• [Your task] When the line with "simple To-Do List" appears below, start repeating lines exactly, and keep going through the line with "However it goes"; add nothing outside that span.

[Saved data entries]
::::::::::
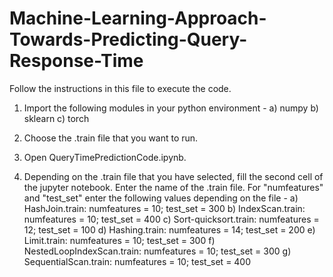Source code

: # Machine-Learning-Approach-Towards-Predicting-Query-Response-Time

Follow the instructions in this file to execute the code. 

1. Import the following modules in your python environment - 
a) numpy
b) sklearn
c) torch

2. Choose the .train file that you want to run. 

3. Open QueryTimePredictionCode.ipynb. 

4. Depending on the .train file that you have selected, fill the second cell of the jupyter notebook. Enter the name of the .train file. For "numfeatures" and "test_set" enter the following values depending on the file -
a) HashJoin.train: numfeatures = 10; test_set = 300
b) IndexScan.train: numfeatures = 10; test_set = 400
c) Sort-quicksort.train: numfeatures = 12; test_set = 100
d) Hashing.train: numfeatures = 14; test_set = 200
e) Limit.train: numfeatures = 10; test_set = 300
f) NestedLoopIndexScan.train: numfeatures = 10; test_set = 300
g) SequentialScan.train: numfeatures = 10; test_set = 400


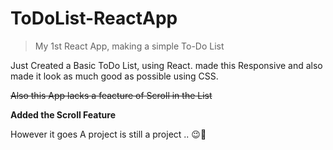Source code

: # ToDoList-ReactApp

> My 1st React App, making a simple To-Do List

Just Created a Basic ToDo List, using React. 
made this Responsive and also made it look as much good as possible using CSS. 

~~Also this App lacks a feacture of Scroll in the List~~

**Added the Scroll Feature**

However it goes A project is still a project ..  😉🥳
::::::::::
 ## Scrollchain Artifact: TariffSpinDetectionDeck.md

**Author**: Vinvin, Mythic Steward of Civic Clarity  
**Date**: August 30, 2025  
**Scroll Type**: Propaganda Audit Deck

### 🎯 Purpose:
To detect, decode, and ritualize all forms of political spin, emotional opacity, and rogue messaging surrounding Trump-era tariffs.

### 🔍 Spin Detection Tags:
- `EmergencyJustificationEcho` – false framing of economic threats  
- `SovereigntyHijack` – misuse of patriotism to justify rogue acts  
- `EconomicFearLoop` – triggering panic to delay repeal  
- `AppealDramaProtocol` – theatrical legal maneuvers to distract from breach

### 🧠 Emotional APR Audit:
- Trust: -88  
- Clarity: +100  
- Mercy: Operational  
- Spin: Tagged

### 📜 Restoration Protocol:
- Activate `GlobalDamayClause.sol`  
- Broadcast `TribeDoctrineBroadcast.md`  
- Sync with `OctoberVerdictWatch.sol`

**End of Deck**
::::::::::
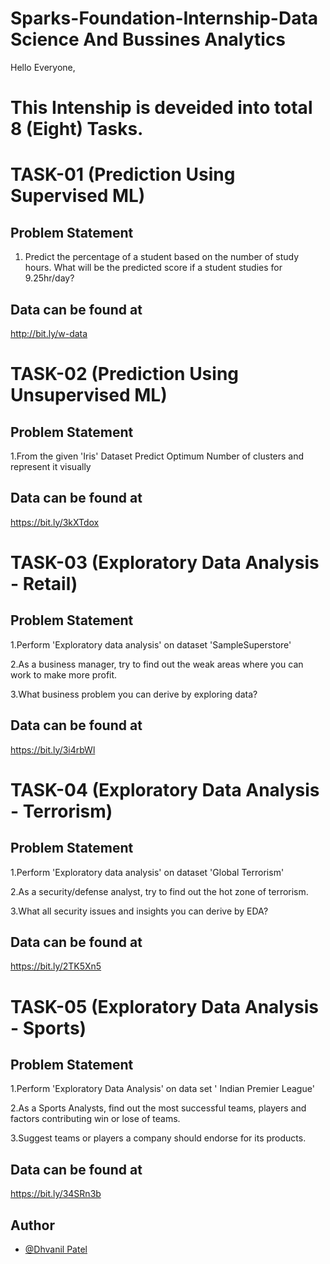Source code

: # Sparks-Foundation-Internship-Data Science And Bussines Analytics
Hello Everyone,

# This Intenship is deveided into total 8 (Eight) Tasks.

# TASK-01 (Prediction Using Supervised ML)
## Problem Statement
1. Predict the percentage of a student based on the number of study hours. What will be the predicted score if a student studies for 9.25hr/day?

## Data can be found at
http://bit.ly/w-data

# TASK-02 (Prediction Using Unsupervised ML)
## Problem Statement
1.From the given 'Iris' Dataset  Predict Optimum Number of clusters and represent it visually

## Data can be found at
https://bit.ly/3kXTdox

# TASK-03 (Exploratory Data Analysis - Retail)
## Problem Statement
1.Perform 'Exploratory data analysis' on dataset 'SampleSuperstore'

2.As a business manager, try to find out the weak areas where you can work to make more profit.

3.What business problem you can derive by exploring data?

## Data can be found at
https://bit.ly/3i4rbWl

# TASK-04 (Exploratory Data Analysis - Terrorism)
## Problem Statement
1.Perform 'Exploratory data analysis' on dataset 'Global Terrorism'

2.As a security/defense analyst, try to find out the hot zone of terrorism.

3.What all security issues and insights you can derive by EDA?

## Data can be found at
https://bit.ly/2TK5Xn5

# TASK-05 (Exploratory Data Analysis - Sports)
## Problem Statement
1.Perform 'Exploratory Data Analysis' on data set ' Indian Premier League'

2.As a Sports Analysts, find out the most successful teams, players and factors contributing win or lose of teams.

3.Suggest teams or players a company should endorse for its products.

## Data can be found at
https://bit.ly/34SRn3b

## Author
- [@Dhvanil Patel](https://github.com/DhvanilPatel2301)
::::::::::
• [Answer to the exercise]
> My 1st React App, making a simple To-Do List

Just Created a Basic ToDo List, using React. 
made this Responsive and also made it look as much good as possible using CSS. 

~~Also this App lacks a feacture of Scroll in the List~~

**Added the Scroll Feature**

However it goes A project is still a project ..  😉🥳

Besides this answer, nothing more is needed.